• WHAT TO PRODUCE:
In the listing below, find the line with "- **CaptureFile** - configure" and the line with "## 1. Minotaur's Birthday Party", then return them and every line between them exactly, minus the pictures.
******************************
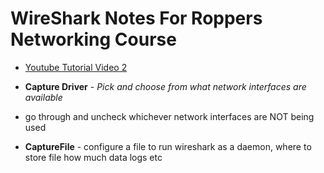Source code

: # WireShark Notes For Roppers Networking Course

- [Youtube Tutorial Video 2](https://www.youtube.com/watch?v=nWvscuxqais&list=PLW8bTPfXNGdC5Co0VnBK1yVzAwSSphzpJ&index=2&ab_channel=ChrisGreer)

- **Capture Driver** - *Pick and choose from what network interfaces are available*

- go through and uncheck whichever network interfaces are NOT being used

- **CaptureFile** - configure a file to run wireshark as a daemon, where to store file how much data logs etc




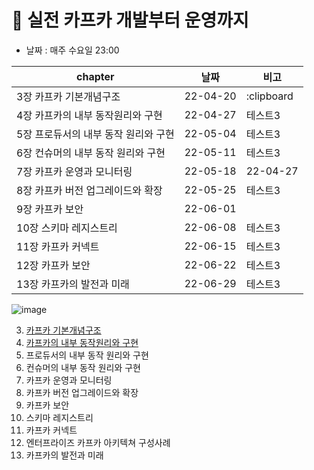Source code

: # 📘 실전 카프카 개발부터 운영까지

- 날짜 : 매주 수요일 23:00

|chapter|날짜|비고|
|------|---|---|
|3장 카프카 기본개념구조|22-04-20|:clipboard|
|4장 카프카의 내부 동작원리와 구현|22-04-27|테스트3|
|5장 프로듀서의 내부 동작 원리와 구현|22-05-04|테스트3|
|6장 컨슈머의 내부 동작 원리와 구현|22-05-11|테스트3|
|7장 카프카 운영과 모니터링|22-05-18|22-04-27|
|8장 카프카 버전 업그레이드와 확장|22-05-25|테스트3|
|9장 카프카 보안|22-06-01||테스트3|
|10장 스키마 레지스트리 |22-06-08|테스트3|
|11장 카프카 커넥트|22-06-15|테스트3|
|12장 카프카 보안|22-06-22|테스트3|
|13장 카프카의 발전과 미래 |22-06-29|테스트3|


![image](https://user-images.githubusercontent.com/55049159/164279452-653a3fb1-e24c-460d-b658-1cdf413be95a.png)
<br>

03. <a href="https://github.com/jaero0725/kafka_study/blob/main/03_%EC%B9%B4%ED%94%84%EC%B9%B4%EA%B0%9C%EB%85%90.md">카프카 기본개념구조</a>
04. <a href="https://github.com/jaero0725/kafka_study/blob/main/04_%EC%B9%B4%ED%94%84%EC%B9%B4%EC%9D%98%20%EB%82%B4%EB%B6%80%20%EB%8F%99%EC%9E%91%EC%9B%90%EB%A6%AC%EC%99%80%20%EA%B5%AC%ED%98%84.md">카프카의 내부 동작원리와 구현</a>
05. 프로듀서의 내부 동작 원리와 구현
06. 컨슈머의 내부 동작 원리와 구현
07. 카프카 운영과 모니터링
08. 카프카 버전 업그레이드와 확장
09. 카프카 보안
10. 스키마 레지스트리 
11. 카프카 커넥트
12. 엔터프라이즈 카프카 아키텍쳐 구성사례
13. 카프카의 발전과 미래 
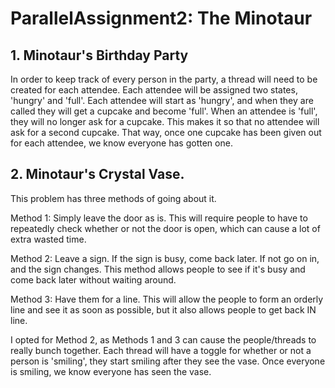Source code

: # ParallelAssignment2: The Minotaur

## 1. Minotaur's Birthday Party

In order to keep track of every person in the party, a thread will need to be created for each attendee. Each attendee will be assigned two states, 'hungry' and 'full'. Each attendee will start as 'hungry', and when they are called they will get a cupcake and become 'full'. When an attendee is 'full', they will no longer ask for a cupcake. This makes it so that no attendee will ask for a second cupcake. That way, once one cupcake has been given out for each attendee, we know everyone has gotten one.

## 2. Minotaur's Crystal Vase.

This problem has three methods of going about it.

Method 1: Simply leave the door as is. This will require people to have to repeatedly check whether or not the door is open, which can cause a lot of extra wasted time.

Method 2: Leave a sign. If the sign is busy, come back later. If not go on in, and the sign changes. This method allows people to see if it's busy and come back later without waiting around.

Method 3: Have them for a line. This will allow the people to form an orderly line and see it as soon as possible, but it also allows people to get back IN line.

I opted for Method 2, as Methods 1 and 3 can cause the people/threads to really bunch together. Each thread will have a toggle for whether or not a person is 'smiling', they start smiling after they see the vase. Once everyone is smiling, we know everyone has seen the vase.

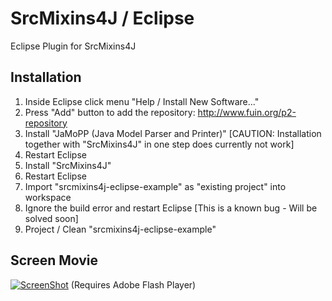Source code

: SrcMixins4J / Eclipse
=====================

Eclipse Plugin for SrcMixins4J

Installation
------------

1. Inside Eclipse click menu "Help / Install New Software..."
2. Press "Add" button to add the repository: http://www.fuin.org/p2-repository
3. Install "JaMoPP (Java Model Parser and Printer)" [CAUTION: Installation together with "SrcMixins4J" in one step does currently not work] 
4. Restart Eclipse
5. Install "SrcMixins4J"
6. Restart Eclipse
7. Import "srcmixins4j-eclipse-example" as "existing project" into workspace
8. Ignore the build error and restart Eclipse [This is a known bug - Will be solved soon]
9. Project / Clean "srcmixins4j-eclipse-example"

Screen Movie
------------

[![ScreenShot](https://raw.github.com/fuinorg/SrcMixins4J/master/eclipse/srcmixins4j-eclipse-example.jpg)](http://www.fuin.org/files/srcmixins4j-eclipse-example.swf)
(Requires Adobe Flash Player)
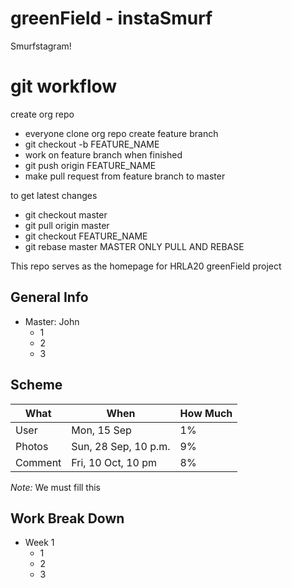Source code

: # greenField - instaSmurf #

Smurfstagram!

# git workflow # 
create org repo
* everyone clone org repo
create feature branch
* git checkout -b FEATURE_NAME
* work on feature branch
when finished
* git push origin FEATURE_NAME
* make pull request from feature branch to master
 
to get latest changes
* git checkout master
* git pull origin master
* git checkout FEATURE_NAME
* git rebase master
MASTER ONLY PULL AND REBASE


This repo serves as the homepage for HRLA20 greenField project

## General Info ##

 * Master: John
   * 1
   * 2
   * 3


## Scheme ##

What | When | How Much
--- | --- | ---
User  | Mon, 15 Sep | 1%
Photos       | Sun, 28 Sep, 10 p.m. | 9%
Comment | Fri, 10 Oct, 10 pm  | 8% 

*Note:* We must fill this


## Work Break Down ##

 * Week 1
   * 1
   * 2
   * 3
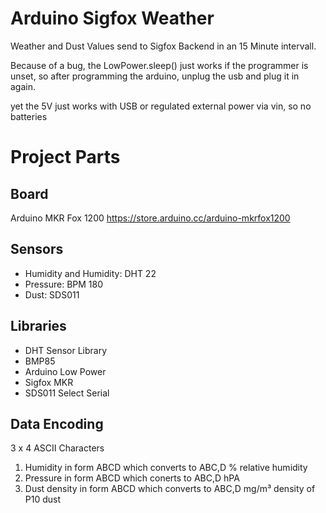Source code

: # Arduino Sigfox Weather 
Weather and Dust Values send to Sigfox Backend in an 15 Minute intervall.

Because of a bug, the LowPower.sleep() just works if the programmer is unset, so after programming the arduino, unplug the usb and plug it in again.

yet the 5V just works with USB or regulated external power via vin, so no batteries

# Project Parts
## Board
Arduino MKR Fox 1200
https://store.arduino.cc/arduino-mkrfox1200

## Sensors
- Humidity and Humidity: DHT 22
- Pressure: BPM 180
- Dust: SDS011

## Libraries
- DHT Sensor Library
- BMP85
- Arduino Low Power
- Sigfox MKR
- SDS011 Select Serial

## Data Encoding
3 x 4 ASCII Characters
1. Humidity in form ABCD which converts to ABC,D % relative humidity
2. Pressure in form ABCD which conerts to ABC,D hPA
3. Dust density in form ABCD which converts to ABC,D mg/m³ density of P10 dust

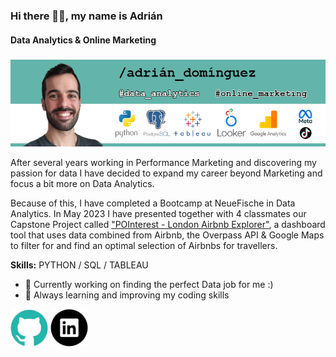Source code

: ### Hi there ✌🏼, my name is Adrián
#### Data Analytics & Online Marketing
![Data Analytics & Online Marketing](gitHub_banner.png)

After several years working in Performance Marketing and discovering my passion for data I have decided to expand my career beyond Marketing and focus a bit more on Data Analytics.

Because of this, I have completed a Bootcamp at NeueFische in Data Analytics. In May 2023 I have presented together with 4 classmates our Capstone Project called ["POInterest - London Airbnb Explorer"](https://github.com/AdriDF/My_Projects), a dashboard tool that uses data combined from Airbnb, the Overpass API & Google Maps to filter for and find an optimal selection of Airbnbs for travellers. 

**Skills:** PYTHON  / SQL / TABLEAU 

- 🔭 Currently working on finding the perfect Data job for me :) 
- 🌱  Always learning and improving my coding skills 

[<img src='https://github.com/AdriDF/AdriDF/blob/main/github_logo.png' alt='github' height='60'>](https://github.com/AdriDF) [<img src='https://github.com/AdriDF/AdriDF/blob/main/linkedin_logo.png' alt='linkedin' height='60'>](https://www.linkedin.com/in/adrian-dominguez-b5605663/)  
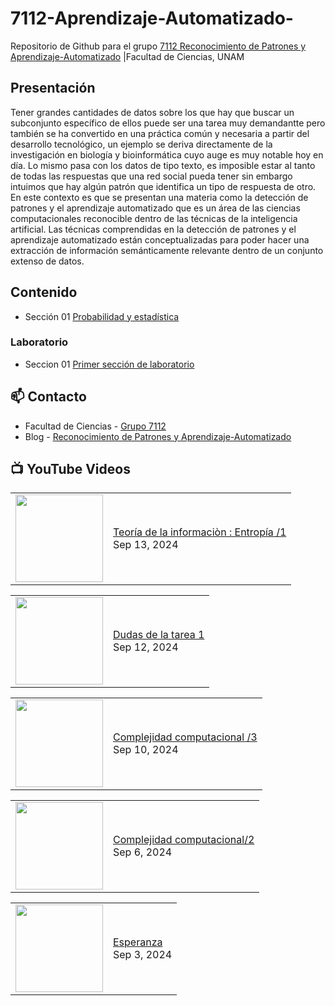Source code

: # 7112-Aprendizaje-Automatizado-
Repositorio de Github para el grupo   [7112 Reconocimiento de Patrones y Aprendizaje-Automatizado](https://www.fciencias.unam.mx/docencia/horarios/presentacion/347481) |Facultad de Ciencias, UNAM

## Presentación
Tener grandes cantidades de datos sobre los que hay que buscar un subconjunto específico de ellos puede ser una tarea muy demandantte pero también se ha convertido en una práctica común y necesaria a partir del desarrollo tecnológico, un ejemplo se deriva directamente de la investigación en biología y bioinformática cuyo auge es muy notable hoy en día. Lo mismo pasa con los datos de tipo texto, es imposible estar al tanto de todas las respuestas que una red social pueda tener sin embargo intuimos que hay algún patrón que identifica un tipo de respuesta de otro. En este contexto es que se presentan una materia como la detección de patrones y el aprendizaje automatizado que es un área de las ciencias computacionales reconocible dentro de las técnicas de la inteligencia artificial. Las técnicas comprendidas en la detección de patrones y el aprendizaje automatizado están conceptualizadas para poder hacer una extracción de información semánticamente relevante dentro de un conjunto extenso de datos.

## Contenido
- Sección 01  [Probabilidad y estadística](https://github.com/7122-Aprendizaje-Automatizado/7112-Aprendizaje-Automatizado-/tree/main/Secci%C3%B3n%2001%20Probabilidad%20y%20Estadistica)

### Laboratorio
- Seccion 01  [Primer sección de laboratorio](https://github.com/7122-Aprendizaje-Automatizado/7112-Aprendizaje-Automatizado-/tree/main/Secci%C3%B3n01-Laboratorio)


## 📫 Contacto
- Facultad de Ciencias - [Grupo 7112](https://www.fciencias.unam.mx/docencia/horarios/presentacion/347481)
- Blog - [Reconocimiento de Patrones y Aprendizaje-Automatizado](https://sites.google.com/view/patronesciencias/inicio)

##  📺 	YouTube Videos
<!-- BLOG-POST-LIST:START --><table><tr><td><a href="https://www.youtube.com/watch?v=Cp3TLUANl9Y"><img width="140px" src="https://i.ytimg.com/vi/Cp3TLUANl9Y/mqdefault.jpg"></a></td>
<td><a href="https://www.youtube.com/watch?v=Cp3TLUANl9Y">Teoría de la informaciòn : Entropía /1</a><br/>Sep 13, 2024</td></tr></table>
<table><tr><td><a href="https://www.youtube.com/watch?v=xETomxaj-LU"><img width="140px" src="https://i.ytimg.com/vi/xETomxaj-LU/mqdefault.jpg"></a></td>
<td><a href="https://www.youtube.com/watch?v=xETomxaj-LU">Dudas de la tarea 1</a><br/>Sep 12, 2024</td></tr></table>
<table><tr><td><a href="https://www.youtube.com/watch?v=pq2IU4enJDU"><img width="140px" src="https://i.ytimg.com/vi/pq2IU4enJDU/mqdefault.jpg"></a></td>
<td><a href="https://www.youtube.com/watch?v=pq2IU4enJDU">Complejidad  computacional /3</a><br/>Sep 10, 2024</td></tr></table>
<table><tr><td><a href="https://www.youtube.com/watch?v=OECCcpk24vc"><img width="140px" src="https://i.ytimg.com/vi/OECCcpk24vc/mqdefault.jpg"></a></td>
<td><a href="https://www.youtube.com/watch?v=OECCcpk24vc">Complejidad computacional/2</a><br/>Sep 6, 2024</td></tr></table>
<table><tr><td><a href="https://www.youtube.com/watch?v=CMB_EuTbEOQ"><img width="140px" src="https://i.ytimg.com/vi/CMB_EuTbEOQ/mqdefault.jpg"></a></td>
<td><a href="https://www.youtube.com/watch?v=CMB_EuTbEOQ">Esperanza</a><br/>Sep 3, 2024</td></tr></table>
<!-- BLOG-POST-LIST:END -->
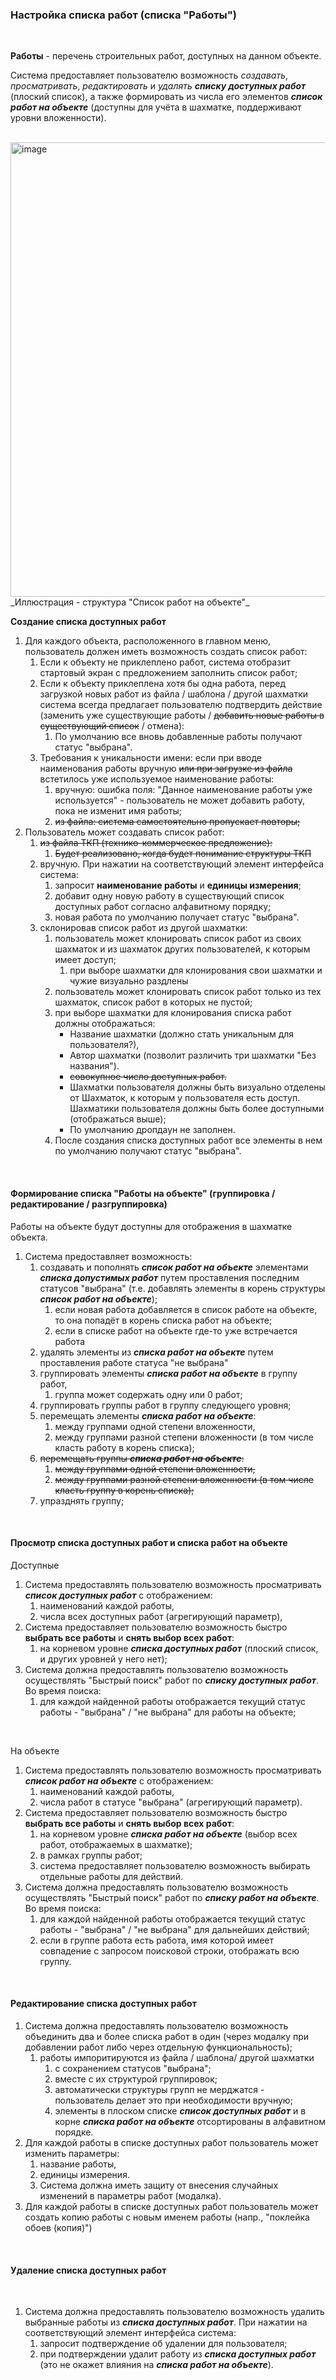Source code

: ### Настройка списка работ (списка "Работы")  

<br>

**Работы** - перечень строительных работ, доступных на данном объекте.   

Система предоставляет пользователю возможность _создавать_, _просматривать_, _редактировать_ и _удалять_ _**списку доступных работ**_ (плоский список), а также формировать из числа его элементов _**список работ на объекте**_ (доступны для учёта в шахматке, поддерживают уровни вложенности).  
<br>

<img width="727" alt="image" src="https://user-images.githubusercontent.com/122552428/212556648-078c9611-9280-40ef-baaf-ca7692968db7.png">
_Иллюстрация - структура "Список работ на объекте"_

<br>

**Создание списка доступных работ**

1. Для каждого объекта, расположенного в главном меню, пользователь должен иметь возможность создать список работ:  
    1. Если к объекту не приклеплено работ, система отобразит стартовый экран с предложением заполнить список работ; 
    2. Если к объекту приклеплена хотя бы одна работа, перед загрузкой новых работ из файла / шаблона / другой шахматки система всегда предлагает пользователю подтвердить действие (заменить уже существующие работы / ~~добавить новые работы в существующий список~~ / отмена):
        1. По умолчанию все вновь добавленные работы получают статус "выбрана".   
    3. Требования к уникальности имени: если при вводе наименования работы вручную ~~или при загрузке из файла~~ встетилось уже используемое наименование работы:
        1.  вручную: ошибка поля: "Данное наименование работы уже используется" - пользователь не может добавить работу, пока не изменит имя работы;
        2.  ~~из файла: система самостоятельно пропускает повторы;~~
2. Пользователь может создавать список работ:
    1. ~~из файла ТКП (технико-коммерческое предложение):~~  
        1. ~~Будет реализовано, когда будет понимание структуры ТКП~~  
    2. вручную. При нажатии на соответствующий элемент интерфейса система:  
        1. запросит **наименование работы** и **единицы измерения**;  
        2. добавит одну новую работу в существующий список доступных работ согласно алфавитному порядку;  
        3. новая работа по умолчанию получает статус "выбрана".  
    3. склонировав список работ из другой шахматки:  
        1. пользователь может клонировать список работ из своих шахматок и из шахматок других пользователей, к которым имеет доступ; 
            1. при выборе шахматки для клонирования свои шахматки и чужие визуально раздлены 
        3. пользователь может клонировать список работ только из тех шахматок, список работ в которых не пустой;  
        4. при выборе шахматки для клонирования списка работ должны отображаться:  
            - Название шахматки (должно стать уникальным для пользователя?),  
            - Автор шахматки (позволит различить три шахматки "Без названия").  
            - ~~совокупное число доступных работ.~~  
            - Шахматки пользователя должны быть визуально отделены от Шахматок, к которым у пользователя есть доступ. Шахматики пользователя должны быть более доступными (отображаться выше);
            - По умолчанию дропдаун не заполнен. 
        5. После создания списка доступных работ все элементы в нем по умолчанию получают статус "выбрана".  
<br>

#### Формирование списка "Работы на объекте" (группировка / редактирование / разгруппировка)

Работы на объекте будут доступны для отображения в шахматке объекта.

1. Система предоставляет возможность:
    1. создавать и пополнять _**список работ на объекте**_ элементами _**списка допустимых работ**_ путем проставления последним статусов "выбрана" (т.е. добавлять элементы в корень структуры _**список работ на объекте**_);
        1. если новая работа добавляется в список работе на объекте, то она попадёт в корень списка работ на объекте;
        2. если в списке работ на объекте где-то уже встречается работа 
    3. удалять элементы из _**списка работ на объекте**_ путем проставления работе статуса "не выбрана"
    4. группировать элементы _**списка работ на объекте**_ в группу работ,
        1. группа может содержать одну или 0 работ;
    5. группировать группы работ в группу следующего уровня;
    7. перемещать элементы _**списка работ на объекте**_:
        1. между группами одной степени вложенности,
        2. между группами разной степени вложенности (в том числе класть работу в корень списка);
    8. ~~перемещать группы _**списка работ на объекте**_:~~
        1. ~~между группами одной степени вложенности,~~
        2. ~~между группами разной степени вложенности (в том числе класть группу в корень списка);~~
    10. упразднять группу;
<br>

#### Просмотр списка доступных работ и списка работ на объекте

Доступные
1. Система предоставлять пользователю возможность просматривать _**список доступных работ**_ с отображением:
    1. наименований каждой работы,
    2. числа всех доступных работ (агрегирующий параметр),
2. Система предоставляет пользователю возможность быстро **выбрать все работы** и **снять выбор всех работ**:
    1. на корневом уровне _**cписка доступных работ**_ (плоский список, и других уровней у него нет);
3. Система должна предоставлять пользователю возможность осуществлять "Быстрый поиск" работ по _**списку доступных работ**_. Во время поиска:
    1. для каждой найденной работы отображается текущий статус работы - "выбрана" / "не выбрана" для работы на объекте; 
<br>

На объекте
1. Система предоставлять пользователю возможность просматривать _**список работ на объекте**_ с отображением:
    1. наименований каждой работы,
    2. числа работ в статусе "выбрана" (агрегирующий параметр).
2. Система предоставляет пользователю возможность быстро **выбрать все работы** и **снять выбор всех работ**:
    1. на корневом уровне _**списка работ на объекте**_ (выбор всех работ, отображаемых в шахматке);
    2. в рамках группы работ;
    3. система предоставляет пользователю возможность выбирать отдельные работы для действий.
3. Система должна предоставлять пользователю возможность осуществлять "Быстрый поиск" работ по _**списку работ на объекте**_. Во время поиска:
    1. для каждой найденной работы отображается текущий статус работы - "выбрана" / "не выбрана" для дальнейших действий;
    2. если в группе работа есть работа, имя которой имеет совпадение с запросом поисковой строки, отображать всю группу. 
<br>

#### Редактирование списка доступных работ

1. Система должна предоставлять пользователю возможность объединить два и более списка работ в один (через модалку при добавлении работ либо через отдельную функциональность);
    1. работы импоритируются из файла / шаблона/ другой шахматки
        1. с сохранением статусов "выбрана";
        2. вместе с их структурой группировок;
        3. автоматически структуры групп не мерджатся - пользователь делает это при необходимости вручную;
        4. элементы в плоском списке _**список доступных работ**_ и в корне _**списка работ на объекте**_ отсортированы в алфавитном порядке.
2. Для каждой работы в списке доступных работ пользователь может изменить параметры:
    1. название работы,
    2. единицы измерения.
    3. Система должна иметь защиту от внесения случайных изменений в параметры работ (модалка).
3. Для каждой работы в списке доступных работ пользователь может создать копию работы с новым именем работы (напр., "поклейка обоев (копия)")
<br>

#### Удаление списка доступных работ

<br>

1. Система должна предоставлять пользователю возможность удалить выбранные работы из _**списка доступных работ**_. При нажатии на соответствующий элемент интерфейса система:  
    1. запросит подтверждение об удалении для пользователя;  
    2. при подтверждении удалит работу из _**списка доступных работ**_ (это не окажет влияния на _**списка работ на объекте**_).




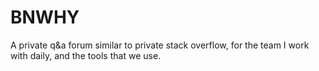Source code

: # BNWHY
A private q&amp;a forum similar to private stack overflow, for the team I work with daily, and the tools that we use.

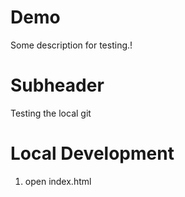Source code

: # Demo 

Some description for testing.! 

# Subheader

Testing the local git

# Local Development

1. open index.html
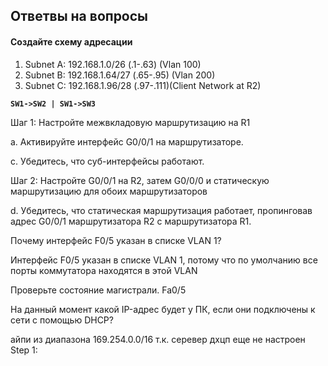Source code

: ## Ответвы на вопросы ##

#### Создайте схему адресации ####

1. Subnet A: 192.168.1.0/26 (.1-.63) (Vlan 100)
2. Subnet B: 192.168.1.64/27 (.65-.95) (Vlan 200)
3. Subnet C: 192.168.1.96/28 (.97-.111)(Client Network at R2)

**`SW1->SW2 | SW1->SW3`**

Шаг 1: Настройте межвкладовую маршрутизацию на R1

a.     Активируйте интерфейс G0/0/1 на маршрутизаторе.

c.     Убедитесь, что суб-интерфейсы работают.

Шаг 2: Настройте G0/0/1 на R2, затем G0/0/0 и статическую маршрутизацию для обоих маршрутизаторов

d.    Убедитесь, что статическая маршрутизация работает, пропинговав адрес G0/0/1 маршрутизатора R2 с маршрутизатора R1.


Почему интерфейс F0/5 указан в списке VLAN 1?

Интерфейс F0/5 указан в списке VLAN 1, потому что по умолчанию все порты коммутатора находятся в этой VLAN

Проверьте состояние магистрали. Fa0/5

На данный момент какой IP-адрес будет у ПК, если они подключены к сети с помощью DHCP?

айпи из диапазона 169.254.0.0/16 т.к. серевер дхцп еще не настроен
Step 1: 
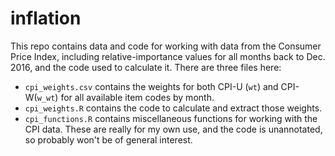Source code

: # inflation
This repo contains data and code for working with data from the Consumer Price Index, including relative-importance values for all months back to Dec. 2016, and the code used to calculate it.
There are three files here:
- `cpi_weights.csv` contains the weights for both CPI-U (`wt`) and CPI-W(`w_wt`) for all available item codes by month.
- `cpi_weights.R` contains the code to calculate and extract those weights.
- `cpi_functions.R` contains miscellaneous functions for working with the CPI data. These are really for my own use, and the code is unannotated, so probably won't be of general interest.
******************************
• TASK ANSWER:
- **CaptureFile** - configure a file to run wireshark as a daemon, where to store file how much data logs etc




Source code

: # 📘 실전 카프카 개발부터 운영까지

- 날짜 : 매주 수요일 23:00

|chapter|날짜|비고|
|------|---|---|
|3장 카프카 기본개념구조|22-04-20|:clipboard|
|4장 카프카의 내부 동작원리와 구현|22-04-27|테스트3|
|5장 프로듀서의 내부 동작 원리와 구현|22-05-04|테스트3|
|6장 컨슈머의 내부 동작 원리와 구현|22-05-11|테스트3|
|7장 카프카 운영과 모니터링|22-05-18|22-04-27|
|8장 카프카 버전 업그레이드와 확장|22-05-25|테스트3|
|9장 카프카 보안|22-06-01||테스트3|
|10장 스키마 레지스트리 |22-06-08|테스트3|
|11장 카프카 커넥트|22-06-15|테스트3|
|12장 카프카 보안|22-06-22|테스트3|
|13장 카프카의 발전과 미래 |22-06-29|테스트3|


![image](https://user-images.githubusercontent.com/55049159/164279452-653a3fb1-e24c-460d-b658-1cdf413be95a.png)
<br>

03. <a href="https://github.com/jaero0725/kafka_study/blob/main/03_%EC%B9%B4%ED%94%84%EC%B9%B4%EA%B0%9C%EB%85%90.md">카프카 기본개념구조</a>
04. <a href="https://github.com/jaero0725/kafka_study/blob/main/04_%EC%B9%B4%ED%94%84%EC%B9%B4%EC%9D%98%20%EB%82%B4%EB%B6%80%20%EB%8F%99%EC%9E%91%EC%9B%90%EB%A6%AC%EC%99%80%20%EA%B5%AC%ED%98%84.md">카프카의 내부 동작원리와 구현</a>
05. 프로듀서의 내부 동작 원리와 구현
06. 컨슈머의 내부 동작 원리와 구현
07. 카프카 운영과 모니터링
08. 카프카 버전 업그레이드와 확장
09. 카프카 보안
10. 스키마 레지스트리 
11. 카프카 커넥트
12. 엔터프라이즈 카프카 아키텍쳐 구성사례
13. 카프카의 발전과 미래 
Source code

: # ParallelAssignment2: The Minotaur

## 1. Minotaur's Birthday Party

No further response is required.